Supplied information below:
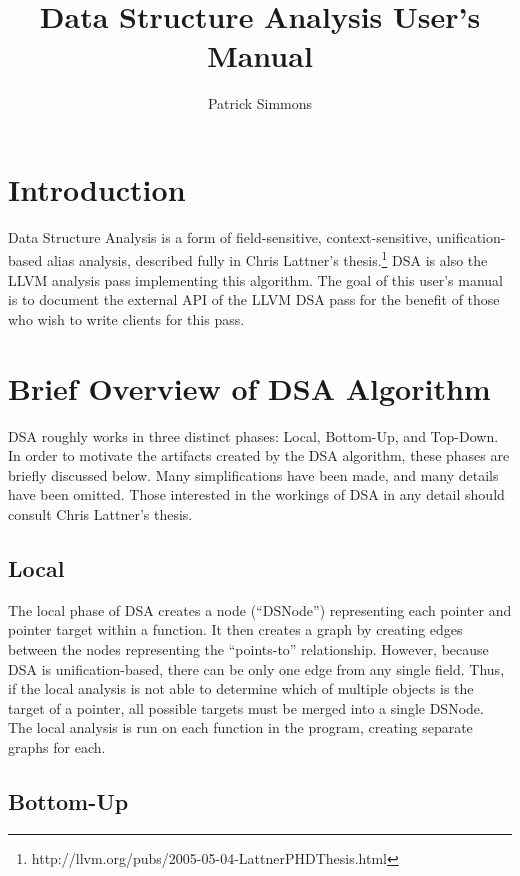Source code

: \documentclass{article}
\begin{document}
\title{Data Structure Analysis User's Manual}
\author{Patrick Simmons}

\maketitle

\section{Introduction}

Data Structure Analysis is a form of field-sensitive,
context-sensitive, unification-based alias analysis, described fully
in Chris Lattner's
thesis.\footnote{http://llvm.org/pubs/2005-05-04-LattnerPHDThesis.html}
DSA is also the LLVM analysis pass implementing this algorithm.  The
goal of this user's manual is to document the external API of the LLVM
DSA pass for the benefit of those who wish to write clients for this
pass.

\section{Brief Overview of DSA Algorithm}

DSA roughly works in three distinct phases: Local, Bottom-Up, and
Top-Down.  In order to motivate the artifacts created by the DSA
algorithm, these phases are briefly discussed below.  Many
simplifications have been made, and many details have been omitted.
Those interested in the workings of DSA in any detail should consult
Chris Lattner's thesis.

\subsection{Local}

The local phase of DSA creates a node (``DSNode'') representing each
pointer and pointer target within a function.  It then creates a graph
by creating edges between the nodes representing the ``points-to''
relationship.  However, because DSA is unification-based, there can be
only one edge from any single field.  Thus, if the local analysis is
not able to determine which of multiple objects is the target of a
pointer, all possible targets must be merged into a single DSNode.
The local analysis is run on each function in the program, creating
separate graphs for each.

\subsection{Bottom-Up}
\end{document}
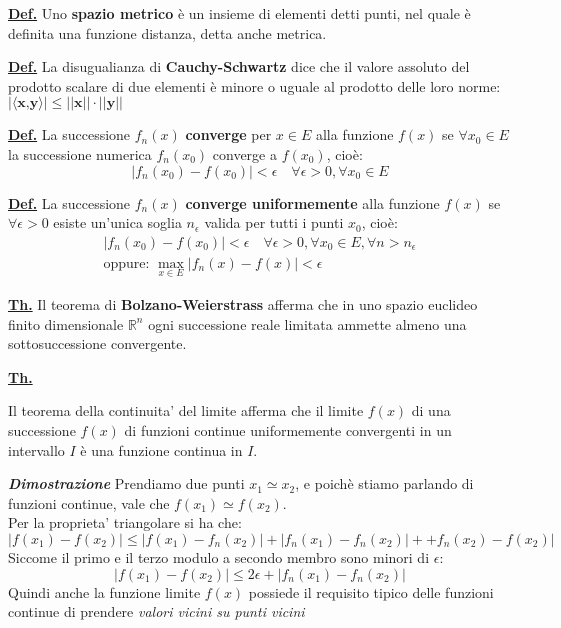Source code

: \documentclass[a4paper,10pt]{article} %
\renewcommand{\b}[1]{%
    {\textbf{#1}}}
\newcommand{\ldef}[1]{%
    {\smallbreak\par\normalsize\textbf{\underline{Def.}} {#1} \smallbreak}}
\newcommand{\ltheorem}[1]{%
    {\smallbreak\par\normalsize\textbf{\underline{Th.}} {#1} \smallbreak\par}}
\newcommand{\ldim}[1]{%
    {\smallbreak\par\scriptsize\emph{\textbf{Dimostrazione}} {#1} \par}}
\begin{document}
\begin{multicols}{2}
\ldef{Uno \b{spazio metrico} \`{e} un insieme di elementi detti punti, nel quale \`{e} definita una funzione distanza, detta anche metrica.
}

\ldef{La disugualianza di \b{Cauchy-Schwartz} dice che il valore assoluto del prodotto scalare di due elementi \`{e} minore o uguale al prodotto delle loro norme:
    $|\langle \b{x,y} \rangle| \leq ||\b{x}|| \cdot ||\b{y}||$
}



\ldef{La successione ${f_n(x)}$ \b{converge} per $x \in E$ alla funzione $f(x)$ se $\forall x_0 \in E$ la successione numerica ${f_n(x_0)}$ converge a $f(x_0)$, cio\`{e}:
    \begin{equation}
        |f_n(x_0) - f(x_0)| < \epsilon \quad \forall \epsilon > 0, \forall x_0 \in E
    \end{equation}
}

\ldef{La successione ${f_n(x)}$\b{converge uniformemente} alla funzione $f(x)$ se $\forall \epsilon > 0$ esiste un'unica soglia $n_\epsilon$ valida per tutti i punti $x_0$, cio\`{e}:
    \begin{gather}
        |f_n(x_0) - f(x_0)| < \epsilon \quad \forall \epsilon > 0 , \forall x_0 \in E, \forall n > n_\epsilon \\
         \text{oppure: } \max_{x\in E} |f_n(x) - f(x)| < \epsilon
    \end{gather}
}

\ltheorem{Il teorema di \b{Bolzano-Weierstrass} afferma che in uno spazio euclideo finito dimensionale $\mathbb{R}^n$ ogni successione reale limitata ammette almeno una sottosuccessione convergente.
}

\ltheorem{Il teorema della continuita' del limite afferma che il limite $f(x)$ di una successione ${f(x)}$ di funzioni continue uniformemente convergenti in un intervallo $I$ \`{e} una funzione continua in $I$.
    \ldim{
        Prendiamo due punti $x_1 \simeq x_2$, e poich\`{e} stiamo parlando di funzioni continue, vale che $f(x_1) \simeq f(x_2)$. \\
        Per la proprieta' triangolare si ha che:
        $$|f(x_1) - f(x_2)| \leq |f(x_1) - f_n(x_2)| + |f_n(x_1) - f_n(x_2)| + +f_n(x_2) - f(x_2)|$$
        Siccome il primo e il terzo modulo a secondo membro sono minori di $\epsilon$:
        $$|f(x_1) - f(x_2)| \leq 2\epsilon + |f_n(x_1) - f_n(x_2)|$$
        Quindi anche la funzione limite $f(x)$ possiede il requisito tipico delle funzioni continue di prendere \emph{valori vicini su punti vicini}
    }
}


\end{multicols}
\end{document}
End of Supplied information.
*Action item*. Copy each line of the listing that carries the string "anche".

*Answer*.
\ldef{Uno \b{spazio metrico} \`{e} un insieme di elementi detti punti, nel quale \`{e} definita una funzione distanza, detta anche metrica.
        Quindi anche la funzione limite $f(x)$ possiede il requisito tipico delle funzioni continue di prendere \emph{valori vicini su punti vicini}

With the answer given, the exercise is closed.